My wife is really set on having me make 2 of these as nightstands for our bedroom. I already have the walnut for these and am ready to get started on these in a few weeks. I've been trying to figure out the best way to approach the lower shelf to the legs. I would appreciate some input if this is a good approach or if i'm over thinking it.

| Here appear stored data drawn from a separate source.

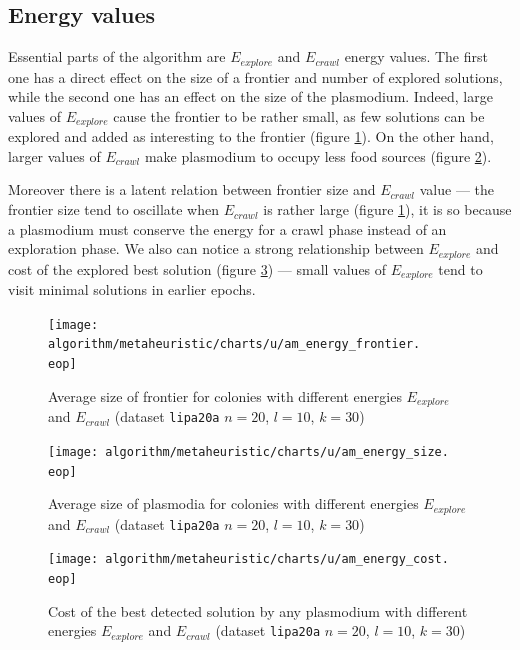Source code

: \documentclass[english,a4paper,twoside]{ppfcmthesis}
\begin{document}
\subsection{Energy values}

Essential parts of the algorithm are $E_{explore}$ and $E_{crawl}$ energy values. The first one has a direct effect on the size of a frontier and number of explored solutions, while the second one has an effect on the size of the plasmodium. Indeed, large values of $E_{explore}$ cause the frontier to be rather small, as few solutions can be explored and added as interesting to the frontier (figure \ref{figure:am_energy_frontier}). On the other hand, larger values of $E_{crawl}$ make plasmodium to occupy less food sources (figure \ref{figure:am_energy_size}).

Moreover there is a latent relation between frontier size and $E_{crawl}$ value --- the frontier size tend to oscillate when $E_{crawl}$ is rather large (figure \ref{figure:am_energy_frontier}), it is so because a plasmodium must conserve the energy for a crawl phase instead of an exploration phase. We also can notice a strong relationship between $E_{explore}$ and cost of the explored best solution (figure \ref{figure:am_energy_cost}) --- small values of $E_{explore}$ tend to visit minimal solutions in earlier epochs.

\begin{figure}
  \centering

  \texttt{[image: algorithm/metaheuristic/charts/u/am\_energy\_frontier.\\eop]}

  \caption{Average size of frontier for colonies with different energies $E_{explore}$ and $E_{crawl}$ (dataset \texttt{lipa20a} $n=20$, $l=10$, $k=30$)}
  \label{figure:am_energy_frontier}
\end{figure}

\begin{figure}
  \centering

  \texttt{[image: algorithm/metaheuristic/charts/u/am\_energy\_size.\\eop]}

  \caption{Average size of plasmodia for colonies with different energies $E_{explore}$ and $E_{crawl}$ (dataset \texttt{lipa20a} $n=20$, $l=10$, $k=30$)}
  \label{figure:am_energy_size}
\end{figure}

\begin{figure}
  \centering

  \texttt{[image: algorithm/metaheuristic/charts/u/am\_energy\_cost.\\eop]}

  \caption{Cost of the best detected solution by any plasmodium with different energies $E_{explore}$ and $E_{crawl}$ (dataset \texttt{lipa20a} $n=20$, $l=10$, $k=30$)}
  \label{figure:am_energy_cost}
\end{figure}
\end{document}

Here is my plan:
1. start with square stock for the legs 8/4
2. cut lower shelf to size
3. miter the corners of the lower shelf at 45 deg, and bevel to match the splay of the legs
4. the length of the miter cut will be 2" to match the thickness of the square leg stock
5. cut mortise for floating tenon on each corner of the lower shelf and corresponding inner face on each leg
6. I don't have a lathe so I will use a roundover bit to achieve a semi-round appearance of the legs staying short of where the bottom shelf attaches to the leg on the inner face. 
7. dry fit the bottom shelf to the legs
8. Finish rounding out the areas unable to reach with the router by using a rasp, finishing with sandpaper/scraper
9. glue bottom shelf to the legs, finish sanding, and attach top. 
10. Drink a celebratory beer and hope the wife likes them


----------



## Unknowncraftsman (Jun 23, 2013)

Ha you wish. 
Seriously build the piece in a less expensive wood as many times as it takes to get it right. Poplar is a good choice that what I use. 
Good luck


----------



## YouthfullMind (Dec 26, 2017)

I was going to do some practicing in pine first. I nearly had to donate an organ to pay for the walnut.


----------



## Unknowncraftsman (Jun 23, 2013)

That's funny your right walnut is pretty expensive these days . Are you use you want to use pine it's horrible to get clean cuts in pine. Poplar much more friendly.
It's a nice table your wife has good taste.
Good luck


----------



## runswithscissors (Nov 8, 2012)

I think your approach is workable. I agree that a practice run or 2 would be advisable.


----------



## jacksdvds (Jun 13, 2015)

Buy a tom of duck tape. Try dowels to hole shelf to legs.


----------